If you’re here outside these dates, wander around the neighbourhood of Jalan Besar to admire the shophouses, especially along Sam Leong Road and Petain Road, where the architectural influences range from Chinese to European to Malay.
There’s more caffeine on offer – as well as burgers, protein bowls, avocado toast and beef stew – at the bright, split-level Black Fairy Coffee. After lunch, reset with a quick stroll over to the Asia-influenced One Farrer Hotel for a traditional Chinese treatment or a Balinese massage.
Suitably relaxed, you’ll be ready to enjoy dinner at the long, sleek Thevar. The modern grill restaurant along Keong Saik Road is firmly rooted in the tastes of India, and you’ll find dishes such as seared snapper with curd rice and coconut molee curry; and tandoor baby lamb with chickpea curry and green chutney. Work off the feast with a short walk north to The Guild. Set in a pretty shophouse and with parquet floors and exposed brick walls, this is where to find a wide range of craft beers on tap.

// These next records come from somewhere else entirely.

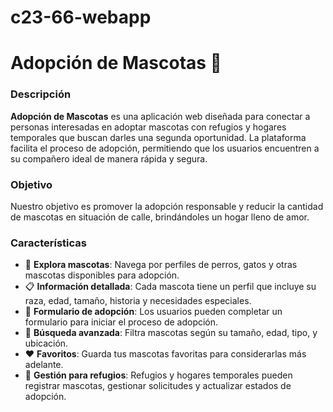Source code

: # c23-66-webapp

# Adopción de Mascotas 🐾

### Descripción
**Adopción de Mascotas** es una aplicación web diseñada para conectar a personas interesadas en adoptar mascotas con refugios y hogares temporales que buscan darles una segunda oportunidad. La plataforma facilita el proceso de adopción, permitiendo que los usuarios encuentren a su compañero ideal de manera rápida y segura.

### Objetivo
Nuestro objetivo es promover la adopción responsable y reducir la cantidad de mascotas en situación de calle, brindándoles un hogar lleno de amor.

### Características
- 🐶 **Explora mascotas**: Navega por perfiles de perros, gatos y otras mascotas disponibles para adopción.
- 📋 **Información detallada**: Cada mascota tiene un perfil que incluye su raza, edad, tamaño, historia y necesidades especiales.
- 🏡 **Formulario de adopción**: Los usuarios pueden completar un formulario para iniciar el proceso de adopción.
- 🔎 **Búsqueda avanzada**: Filtra mascotas según su tamaño, edad, tipo, y ubicación.
- ❤️ **Favoritos**: Guarda tus mascotas favoritas para considerarlas más adelante.
- 🏢 **Gestión para refugios**: Refugios y hogares temporales pueden registrar mascotas, gestionar solicitudes y actualizar estados de adopción.

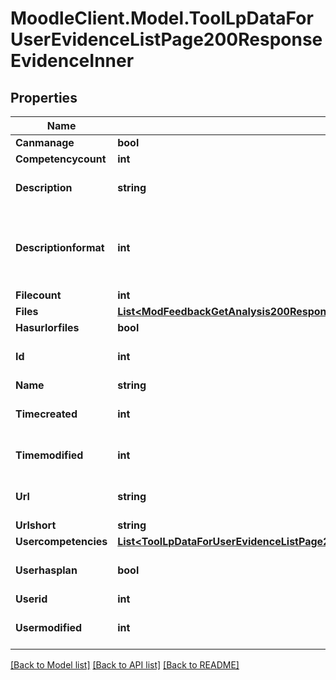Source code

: # MoodleClient.Model.ToolLpDataForUserEvidenceListPage200ResponseEvidenceInner

## Properties

Name | Type | Description | Notes
------------ | ------------- | ------------- | -------------
**Canmanage** | **bool** | canmanage | [optional] 
**Competencycount** | **int** | competencycount | [optional] 
**Description** | **string** | description | [optional] [default to ""]
**Descriptionformat** | **int** | description format (1 &#x3D; HTML, 0 &#x3D; MOODLE, 2 &#x3D; PLAIN, or 4 &#x3D; MARKDOWN) | [optional] [default to 1]
**Filecount** | **int** | filecount | [optional] 
**Files** | [**List&lt;ModFeedbackGetAnalysis200ResponseItemsdataInnerItemItemfilesInner&gt;**](ModFeedbackGetAnalysis200ResponseItemsdataInnerItemItemfilesInner.md) |  | [optional] 
**Hasurlorfiles** | **bool** | hasurlorfiles | [optional] 
**Id** | **int** | id | [optional] [default to 0]
**Name** | **string** | name | [optional] 
**Timecreated** | **int** | timecreated | [optional] [default to 0]
**Timemodified** | **int** | timemodified | [optional] [default to 0]
**Url** | **string** | url | [optional] [default to ""]
**Urlshort** | **string** | urlshort | [optional] 
**Usercompetencies** | [**List&lt;ToolLpDataForUserEvidenceListPage200ResponseEvidenceInnerUsercompetenciesInner&gt;**](ToolLpDataForUserEvidenceListPage200ResponseEvidenceInnerUsercompetenciesInner.md) |  | [optional] 
**Userhasplan** | **bool** | userhasplan | [optional] [default to null]
**Userid** | **int** | userid | [optional] 
**Usermodified** | **int** | usermodified | [optional] [default to 0]

[[Back to Model list]](../README.md#documentation-for-models) [[Back to API list]](../README.md#documentation-for-api-endpoints) [[Back to README]](../README.md)

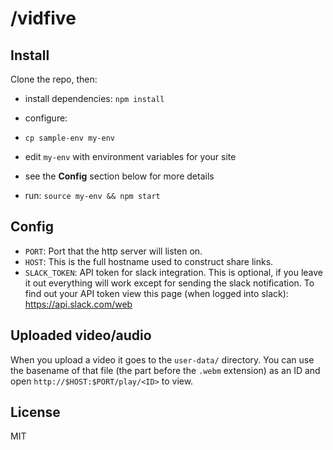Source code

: /vidfive
====

Install
----

Clone the repo, then:

- install dependencies: `npm install`

- configure:
 - `cp sample-env my-env`
 - edit `my-env` with environment variables for your site
 - see the **Config** section below for more details

- run: `source my-env && npm start`

Config
----

- `PORT`: Port that the http server will listen on.
- `HOST`: This is the full hostname used to construct share links.
- `SLACK_TOKEN`: API token for slack integration. This is optional, if you leave it out everything will work except for sending the slack notification. To find out your API token view this page (when logged into slack): <https://api.slack.com/web>

Uploaded video/audio
----

When you upload a video it goes to the `user-data/` directory. You can use the basename of that file (the part before the `.webm` extension) as an ID and open `http://$HOST:$PORT/play/<ID>` to view.

License
----

MIT
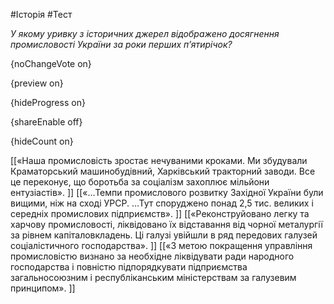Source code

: #Історія #Тест

*У якому уривку з історичних джерел відображено досягнення промисловості України за роки перших п’ятирічок?*

{noChangeVote on}

{preview on}

{hideProgress on}

{shareEnable off}

{hideCount on}

[[«Наша промисловість зростає нечуваними кроками. Ми збудували Краматорський машинобудівний, Харківський тракторний заводи. Все це переконує, що боротьба за соціалізм захоплює мільйони ентузіастів». ]]
[[«…Темпи промислового розвитку Західної України були вищими, ніж на сході УРСР. …Тут споруджено понад 2,5 тис. великих і середніх промислових підприємств». ]]
[[«Реконструйовано легку та харчову промисловості, ліквідовано їх відставання від чорної металургії за рівнем капіталовкладень. Ці галузі увійшли в ряд передових галузей соціалістичного господарства». ]]
[[«З метою покращення управління промисловістю визнано за необхідне ліквідувати ради народного господарства і повністю підпорядкувати підприємства загальносоюзним і республіканським міністерствам за галузевим принципом». ]]
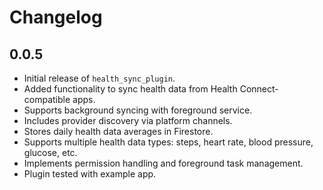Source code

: # Changelog

## 0.0.5

- Initial release of `health_sync_plugin`.
- Added functionality to sync health data from Health Connect-compatible apps.
- Supports background syncing with foreground service.
- Includes provider discovery via platform channels.
- Stores daily health data averages in Firestore.
- Supports multiple health data types: steps, heart rate, blood pressure, glucose, etc.
- Implements permission handling and foreground task management.
- Plugin tested with example app.
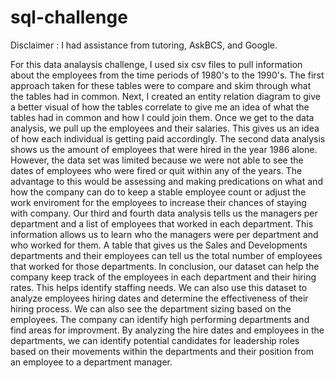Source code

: # sql-challenge
Disclaimer : I had assistance from tutoring, AskBCS, and Google.

For this data analaysis challenge, I used six csv files to pull information about the employees from the time periods of 1980's to the 1990's. 
The first approach taken for these tables were to compare and skim through what the tables had in common. 
Next, I created an entity relation diagram to give a better visual of how the tables correlate to give me an idea of what the tables had in common and how I could join them.
Once we get to the data analysis, we pull up the employees and their salaries. This gives us an idea of how each individual is getting paid accordingly. 
The second data analysis shows us the amount of employees that were hired in the year 1986 alone. However, the data set was limited because we were not able to see the dates of employees who were fired or quit within any of the years. The advantage to this would be assessing and making predications on what and how the company can do to keep a stable employee count or adjust the work enviroment for the employees to increase their chances of staying with company.
Our third and fourth data analysis tells us the managers per department and a list of employees that worked in each department. This information allows us to learn who the managers were per department and who worked for them.
A table that gives us the Sales and Developments departments and their employees can tell us the total number of employees that worked for those departments. 
In conclusion, our dataset can help the company keep track of the employees in each department and their hiring rates. This helps identify staffing needs. We can also use this dataset to analyze employees hiring dates and determine the effectiveness of their hiring process. We can also see the department sizing based on the employees. The company can identify high performing departments and find areas for improvment. By analyzing the hire dates and employees in the departments, we can identify potential candidates for leadership roles based on their movements within the departments and their position from an employee to a department manager. 



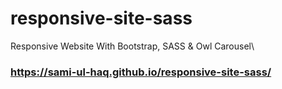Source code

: # responsive-site-sass
Responsive Website With Bootstrap, SASS &amp; Owl Carousel\
### https://sami-ul-haq.github.io/responsive-site-sass/
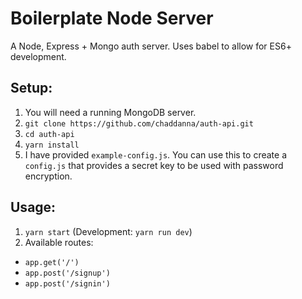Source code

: # Boilerplate Node Server
A Node, Express + Mongo auth server. Uses babel to allow for ES6+ development.

## Setup:
1. You will need a running MongoDB server.
2. `git clone https://github.com/chaddanna/auth-api.git`
3. `cd auth-api`
4. `yarn install`
5. I have provided `example-config.js`. You can use this to create a `config.js` that provides a secret key to be used with password encryption.

## Usage:
1. `yarn start` (Development: `yarn run dev`)
2. Available routes:
  * `app.get('/')`
  * `app.post('/signup')`
  * `app.post('/signin')`

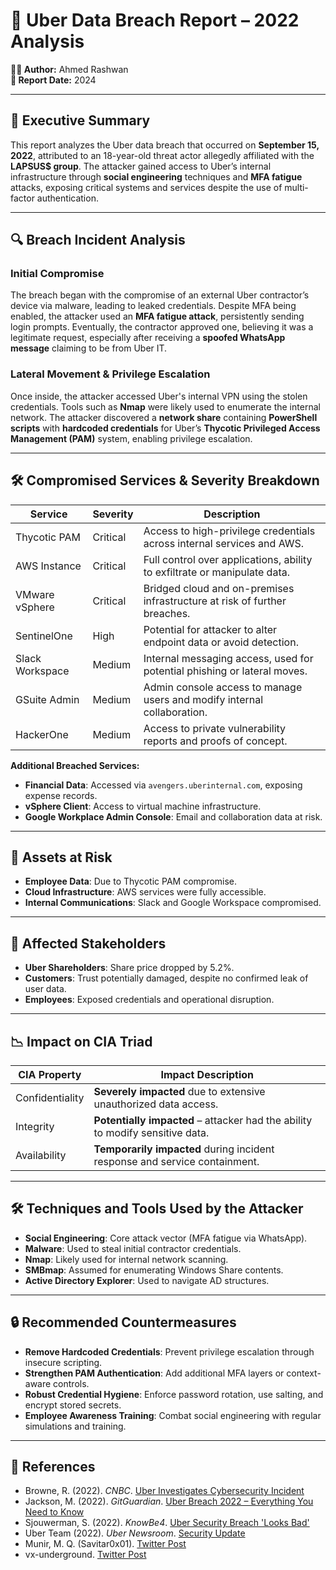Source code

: # 🚨 Uber Data Breach Report – 2022 Analysis
**👨‍🎓 Author:** Ahmed Rashwan  
**📅 Report Date:** 2024  

---

## 🚀 Executive Summary  
This report analyzes the Uber data breach that occurred on **September 15, 2022**, attributed to an 18-year-old threat actor allegedly affiliated with the **LAPSUS$ group**. The attacker gained access to Uber’s internal infrastructure through **social engineering** techniques and **MFA fatigue** attacks, exposing critical systems and services despite the use of multi-factor authentication.

---

## 🔍 Breach Incident Analysis  

### Initial Compromise  
The breach began with the compromise of an external Uber contractor’s device via malware, leading to leaked credentials. Despite MFA being enabled, the attacker used an **MFA fatigue attack**, persistently sending login prompts. Eventually, the contractor approved one, believing it was a legitimate request, especially after receiving a **spoofed WhatsApp message** claiming to be from Uber IT.

### Lateral Movement & Privilege Escalation  
Once inside, the attacker accessed Uber's internal VPN using the stolen credentials. Tools such as **Nmap** were likely used to enumerate the internal network. The attacker discovered a **network share** containing **PowerShell scripts** with **hardcoded credentials** for Uber’s **Thycotic Privileged Access Management (PAM)** system, enabling privilege escalation.

---

## 🛠 Compromised Services & Severity Breakdown

| Service          | Severity | Description                                                                 |
|------------------|----------|-----------------------------------------------------------------------------|
| Thycotic PAM     | Critical | Access to high-privilege credentials across internal services and AWS.     |
| AWS Instance     | Critical | Full control over applications, ability to exfiltrate or manipulate data.  |
| VMware vSphere   | Critical | Bridged cloud and on-premises infrastructure at risk of further breaches.  |
| SentinelOne      | High     | Potential for attacker to alter endpoint data or avoid detection.          |
| Slack Workspace  | Medium   | Internal messaging access, used for potential phishing or lateral moves.   |
| GSuite Admin     | Medium   | Admin console access to manage users and modify internal collaboration.    |
| HackerOne        | Medium   | Access to private vulnerability reports and proofs of concept.             |

**Additional Breached Services:**
- **Financial Data**: Accessed via `avengers.uberinternal.com`, exposing expense records.  
- **vSphere Client**: Access to virtual machine infrastructure.  
- **Google Workplace Admin Console**: Email and collaboration data at risk.  

---

## 🧱 Assets at Risk  
- **Employee Data**: Due to Thycotic PAM compromise.  
- **Cloud Infrastructure**: AWS services were fully accessible.  
- **Internal Communications**: Slack and Google Workspace compromised.  

---

## 👥 Affected Stakeholders  
- **Uber Shareholders**: Share price dropped by 5.2%.  
- **Customers**: Trust potentially damaged, despite no confirmed leak of user data.  
- **Employees**: Exposed credentials and operational disruption.  

---

## 📉 Impact on CIA Triad  

| CIA Property     | Impact Description                                                                 |
|------------------|-------------------------------------------------------------------------------------|
| Confidentiality  | **Severely impacted** due to extensive unauthorized data access.                   |
| Integrity        | **Potentially impacted** – attacker had the ability to modify sensitive data.      |
| Availability     | **Temporarily impacted** during incident response and service containment.         |

---

## 🛠 Techniques and Tools Used by the Attacker  
- **Social Engineering**: Core attack vector (MFA fatigue via WhatsApp).  
- **Malware**: Used to steal initial contractor credentials.  
- **Nmap**: Likely used for internal network scanning.  
- **SMBmap**: Assumed for enumerating Windows Share contents.  
- **Active Directory Explorer**: Used to navigate AD structures.  

---

## 🔒 Recommended Countermeasures  
- **Remove Hardcoded Credentials**: Prevent privilege escalation through insecure scripting.  
- **Strengthen PAM Authentication**: Add additional MFA layers or context-aware controls.  
- **Robust Credential Hygiene**: Enforce password rotation, use salting, and encrypt stored secrets.  
- **Employee Awareness Training**: Combat social engineering with regular simulations and training.  

---

## 📜 References  
- Browne, R. (2022). *CNBC*. [Uber Investigates Cybersecurity Incident](https://www.cnbc.com/2022/09/16/uber-investigates-cybersecurity-incident-after-reports-of-a-hack.html)  
- Jackson, M. (2022). *GitGuardian*. [Uber Breach 2022 – Everything You Need to Know](https://blog.gitguardian.com/uber-breach-2022/)  
- Sjouwerman, S. (2022). *KnowBe4*. [Uber Security Breach 'Looks Bad'](https://blog.knowbe4.com/)  
- Uber Team (2022). *Uber Newsroom*. [Security Update](https://www.uber.com/newsroom/security-update/)  
- Munir, M. Q. (Savitar0x01). [Twitter Post](https://twitter.com/Savitar0x01/status/1570580235716014081/photo/1)  
- vx-underground. [Twitter Post](https://twitter.com/vxunderground/status/1570598055560482817)  
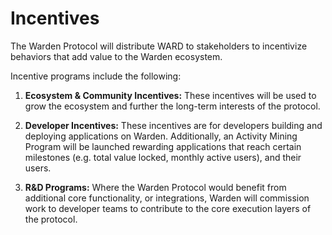# Incentives

The Warden Protocol will distribute WARD to stakeholders to incentivize behaviors that add value to the Warden ecosystem.

Incentive programs include the following:

1. **Ecosystem & Community Incentives:** These incentives will be used to grow the ecosystem and further the long-term interests of the protocol.

2. **Developer Incentives:** These incentives are for developers building and deploying applications on Warden. Additionally, an Activity Mining Program will be launched rewarding applications that reach certain milestones (e.g. total value locked, monthly active users), and their users.

3. **R&D Programs:** Where the Warden Protocol would benefit from additional core functionality, or integrations, Warden will commission work to developer teams to contribute to the core execution layers of the protocol.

Today is filled with activity, so fuel up with a hearty breakfast at your hotel. Then, take a taxi over to Sentosa for Sentosa Fun Fest (16 to 24 March), an extravaganza of innocent revelry where adults are very much welcome. Expect a giant inflatable playground, a sticky wall and a foam pool – attractions that will help you to rediscover your inner child.
The Merlion that shoots water into Marina Bay is a famous icon of Singapore, but many visitors aren’t aware of the Sentosa Merlion, almost 30m taller than its more photographed counterpart. This one has a viewing deck, with fine vistas of Sentosa visible from the head and the Singapore CBD skyline from its mouth.
After this, take a taxi to lunch at Holey Moley which bills itself as a “golf club” but is a themed restaurant and bar. You can play a round of mini-golf and order burgers, pizzas, hot dogs and five different types of fries. Eating at this lively place will put you in the appropriate frame of mind – and location, as you’re now in Clarke Quay – for the Singapore Festival of Fun (14 to 24 March), a smorgasbord of comedy shows, food stalls and agile, daring street performers. Alternatively, wander up and down the riverside to see some of the city’s great public art, with pieces that recall and recreate Singapore’s past and trading heritage.
The three-month-long SPRMRKT Cambodia, a celebration of that country’s food and art, winds up at the end of this month, with special pop-up meals by the Kimsan Twins and chefs from Cuisine Wat Damnak; spice sales from ethical producers; Khmer- themed cocktails; and art that explores daily Cambodian life.
Transport yourself to Europe for dinner – specifically the Basque regions of southern France and northern Spain – at Basque Kitchen by Aitor. The menu includes a brioche bun with French Basque chorizo and Idiazabal cream cheese as well as anchovies from the Basque Country served with tomato and olive oil caviar.
Thereafter, head over to Zouk’s Capital for a night out. The New York borough of Queens is the inspiration behind the eponymously named bar within the space, with hip-hop iconography and drinks that are arranged in nostalgia-driven categories such as Breakdancing and Graffiti.